2002
Envuelta en el amor de mi madre
diciembre de 2002


Envuelta en el amor de mi madre

Cuando tenía tres o cuatro años de edad, mi madre era la presidenta de la Sociedad de Socorro del barrio. Parecía que parte de su responsabilidad era estar haciendo siempre un acolchado en casa. En cualquier momento solía haber hermanas que entraban y salían de nuestro sótano para trabajar en el acolchado por un rato. A menudo mi madre me entregaba una aguja con hilo y me dejaba “coser” con las hermanas. (Mis toscas puntadas eran descosidas pacientemente cuando yo no estaba cerca.) Me encantaban esos momentos y de joven aprendí a disfrutar hacer acolchados y de la Sociedad de Socorro.

Mi madre falleció repentinamente cuando yo tenía apenas cinco años, y no fue sino hasta muchos años más tarde que descubrí que me había dejado un gran regalo de amor.
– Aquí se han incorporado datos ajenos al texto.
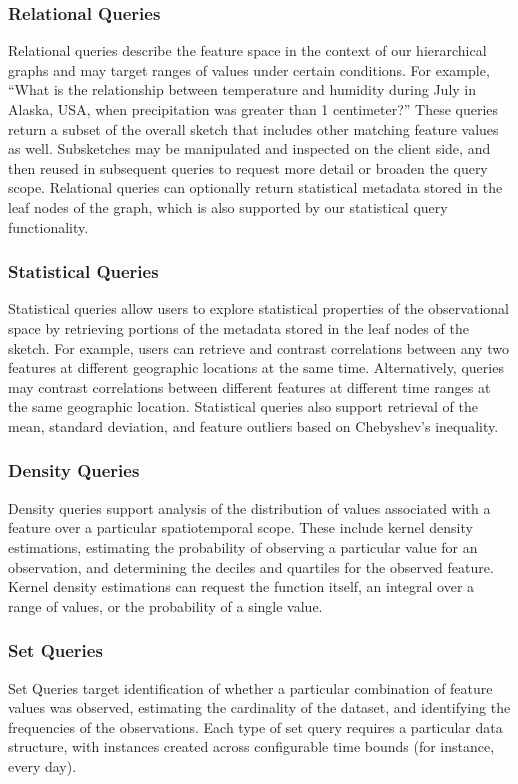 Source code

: \subsubsection{Relational Queries}
Relational queries describe the feature space in the context of our hierarchical graphs and may target ranges of values under certain conditions. For example, ``What is the relationship between temperature and humidity during July in Alaska, USA, when precipitation was greater than 1 centimeter?'' These queries return a subset of the overall sketch that includes other matching feature values as well. Subsketches may be manipulated and inspected on the client side, and then reused in subsequent queries to request more detail or broaden the query scope. Relational queries can optionally return statistical metadata stored in the leaf nodes of the graph, which is also supported by our statistical query functionality.

\subsubsection{Statistical Queries}
Statistical queries allow users to explore statistical properties of the observational space by retrieving portions of the metadata stored in the leaf nodes of the sketch. For example, users can retrieve and contrast correlations between any two features at different geographic locations at the same time. Alternatively, queries may contrast correlations between different features at different time ranges at the same geographic location. Statistical queries also support retrieval of the mean, standard deviation, and feature outliers based on Chebyshev's inequality.

\subsubsection{Density Queries}
Density queries support analysis of the distribution of values associated with a feature over a particular spatiotemporal scope. These include kernel density estimations, estimating the probability of observing a particular value for an observation, and determining the deciles and quartiles for the observed feature. Kernel density estimations can request the function itself, an integral over a range of values, or the probability of a single value.

\subsubsection{Set Queries}
Set Queries target identification of whether a particular combination of feature values was observed, estimating the cardinality of the dataset, and identifying the frequencies of the observations. Each type of set query requires a particular data structure, with instances created across configurable time bounds (for instance, every day).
Siempre recordaré la Navidad en que cumplí diecinueve años, porque fue cuando recibí el regalo más preciado de mi madre, aunque hubiera fallecido catorce años antes.

Yo no lo había sabido, pero antes de fallecer, mi madre preparó dos acolchados especiales, uno para mi hermano mayor y otro para mí. Para ello había reunido pequeños retales de nuestros vestidos y camisas y los había cosido de manera que formaran un lindo diseño, pero había fallecido antes de poder terminarlos.

Cuando cumplí diecinueve años, mi hermana mayor creyó que había llegado el momento de terminar los edredones para mi hermano y para mí, y pidió a la Sociedad de Socorro del barrio que los completaran. Las hermanas cosieron las difíciles puntadas sin saber lo mucho que eso le habría complacido a mi madre.

El día de Navidad, cuando recibí el acolchado, amé el regalo con todo mi corazón, pero no tenía ni idea de lo mucho que llegaría a significar para mí.

Pasaron los años, me casé e inicié mi propia familia. Guardé mi acolchado envuelto en una bolsa de plástico dentro de un armario para protegerlo y evitar que se desgastara. Un día lo saqué y me hallaba admirándolo cuando uno de mis hijitos entró en el cuarto y me preguntó dónde había conseguido el acolchado. Le expliqué que la abuela Brown lo había preparado para mí antes de morir.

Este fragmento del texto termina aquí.